(Beginning of Data)
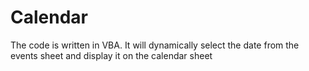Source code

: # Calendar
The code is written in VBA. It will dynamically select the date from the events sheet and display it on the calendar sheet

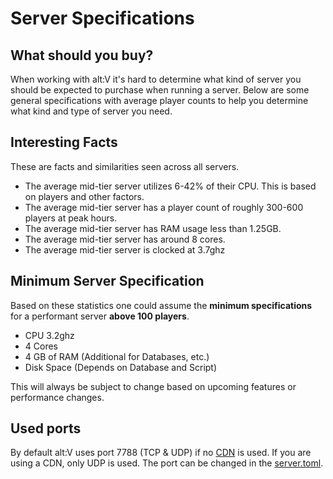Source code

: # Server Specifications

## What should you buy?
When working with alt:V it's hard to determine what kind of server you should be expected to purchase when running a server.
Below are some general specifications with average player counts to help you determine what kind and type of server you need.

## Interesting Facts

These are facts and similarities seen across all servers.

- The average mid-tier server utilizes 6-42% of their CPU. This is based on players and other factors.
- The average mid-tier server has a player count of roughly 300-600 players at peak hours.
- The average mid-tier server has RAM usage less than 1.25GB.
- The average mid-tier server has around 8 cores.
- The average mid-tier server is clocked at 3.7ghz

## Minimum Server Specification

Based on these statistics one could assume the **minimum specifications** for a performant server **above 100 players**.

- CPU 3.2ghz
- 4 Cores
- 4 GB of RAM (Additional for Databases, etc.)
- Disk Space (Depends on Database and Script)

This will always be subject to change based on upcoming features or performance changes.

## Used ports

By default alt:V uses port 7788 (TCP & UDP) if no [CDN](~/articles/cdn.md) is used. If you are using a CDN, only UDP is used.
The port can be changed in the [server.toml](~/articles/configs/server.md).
(End of Data)
(Beginning of Data)
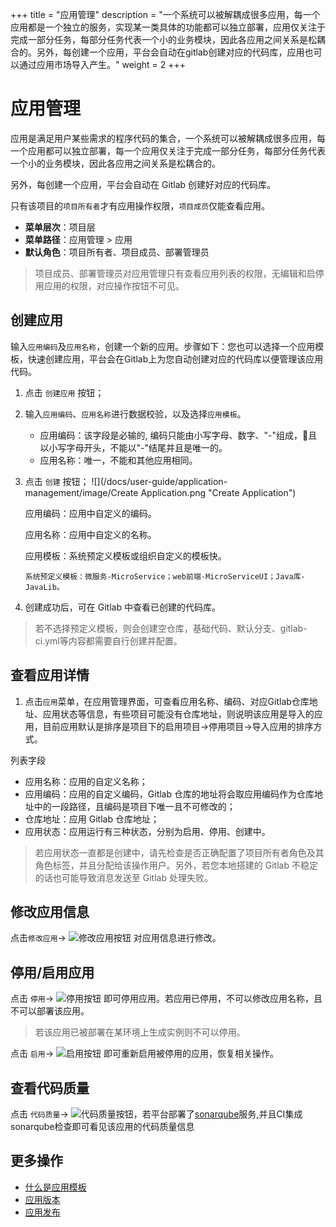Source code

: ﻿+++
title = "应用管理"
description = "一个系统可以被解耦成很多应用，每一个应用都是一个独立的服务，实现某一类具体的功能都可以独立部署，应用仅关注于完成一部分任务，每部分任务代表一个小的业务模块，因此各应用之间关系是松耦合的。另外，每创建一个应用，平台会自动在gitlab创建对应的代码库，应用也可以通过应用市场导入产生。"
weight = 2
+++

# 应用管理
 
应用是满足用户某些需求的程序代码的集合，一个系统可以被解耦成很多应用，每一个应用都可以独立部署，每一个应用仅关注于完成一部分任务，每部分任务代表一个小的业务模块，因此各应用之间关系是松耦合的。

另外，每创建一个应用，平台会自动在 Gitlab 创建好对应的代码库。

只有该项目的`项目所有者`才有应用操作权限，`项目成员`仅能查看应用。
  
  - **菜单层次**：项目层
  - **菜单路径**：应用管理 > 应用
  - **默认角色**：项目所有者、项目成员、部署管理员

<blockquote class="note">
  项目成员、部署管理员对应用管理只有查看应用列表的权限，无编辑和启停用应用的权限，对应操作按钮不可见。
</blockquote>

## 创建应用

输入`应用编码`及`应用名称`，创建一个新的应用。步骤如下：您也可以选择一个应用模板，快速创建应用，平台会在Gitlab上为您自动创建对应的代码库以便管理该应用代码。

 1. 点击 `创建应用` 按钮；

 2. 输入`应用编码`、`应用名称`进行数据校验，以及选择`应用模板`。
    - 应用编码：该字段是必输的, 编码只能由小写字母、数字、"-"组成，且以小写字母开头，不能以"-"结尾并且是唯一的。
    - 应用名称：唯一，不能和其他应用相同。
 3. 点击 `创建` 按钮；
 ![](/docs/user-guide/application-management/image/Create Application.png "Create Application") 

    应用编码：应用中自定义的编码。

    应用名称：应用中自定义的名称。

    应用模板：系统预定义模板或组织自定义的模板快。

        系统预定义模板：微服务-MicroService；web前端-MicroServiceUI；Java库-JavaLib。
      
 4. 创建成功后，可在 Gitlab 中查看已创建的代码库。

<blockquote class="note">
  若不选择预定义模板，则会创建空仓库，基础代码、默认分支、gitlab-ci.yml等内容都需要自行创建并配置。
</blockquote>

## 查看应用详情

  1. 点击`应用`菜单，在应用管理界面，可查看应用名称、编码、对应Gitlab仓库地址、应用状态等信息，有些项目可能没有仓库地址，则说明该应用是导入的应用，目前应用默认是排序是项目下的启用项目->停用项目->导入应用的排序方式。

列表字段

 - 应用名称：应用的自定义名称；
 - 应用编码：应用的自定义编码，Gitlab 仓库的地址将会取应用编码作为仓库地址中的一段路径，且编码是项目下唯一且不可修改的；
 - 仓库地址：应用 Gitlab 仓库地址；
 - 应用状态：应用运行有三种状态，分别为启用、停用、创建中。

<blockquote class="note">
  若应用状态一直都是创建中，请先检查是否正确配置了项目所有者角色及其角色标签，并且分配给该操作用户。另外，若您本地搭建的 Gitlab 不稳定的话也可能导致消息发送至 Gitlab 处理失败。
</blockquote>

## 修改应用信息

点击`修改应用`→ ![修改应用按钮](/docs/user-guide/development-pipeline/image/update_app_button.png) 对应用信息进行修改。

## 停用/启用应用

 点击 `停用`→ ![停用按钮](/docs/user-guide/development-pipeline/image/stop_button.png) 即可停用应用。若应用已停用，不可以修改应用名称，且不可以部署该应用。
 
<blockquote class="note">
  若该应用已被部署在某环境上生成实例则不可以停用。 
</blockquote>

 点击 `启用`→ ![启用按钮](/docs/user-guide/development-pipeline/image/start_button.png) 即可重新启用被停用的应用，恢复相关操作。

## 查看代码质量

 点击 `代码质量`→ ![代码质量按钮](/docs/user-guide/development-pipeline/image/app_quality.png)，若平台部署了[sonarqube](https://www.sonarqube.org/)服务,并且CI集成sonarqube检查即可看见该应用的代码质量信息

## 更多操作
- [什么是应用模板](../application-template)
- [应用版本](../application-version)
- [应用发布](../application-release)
(End of Data)
--- Assigned task ---
Each line of the data that contains "will" belongs in the answer.

--- Problem solution ---
The code is written in VBA. It will dynamically select the date from the events sheet and display it on the calendar sheet
This will always be subject to change based on upcoming features or performance changes.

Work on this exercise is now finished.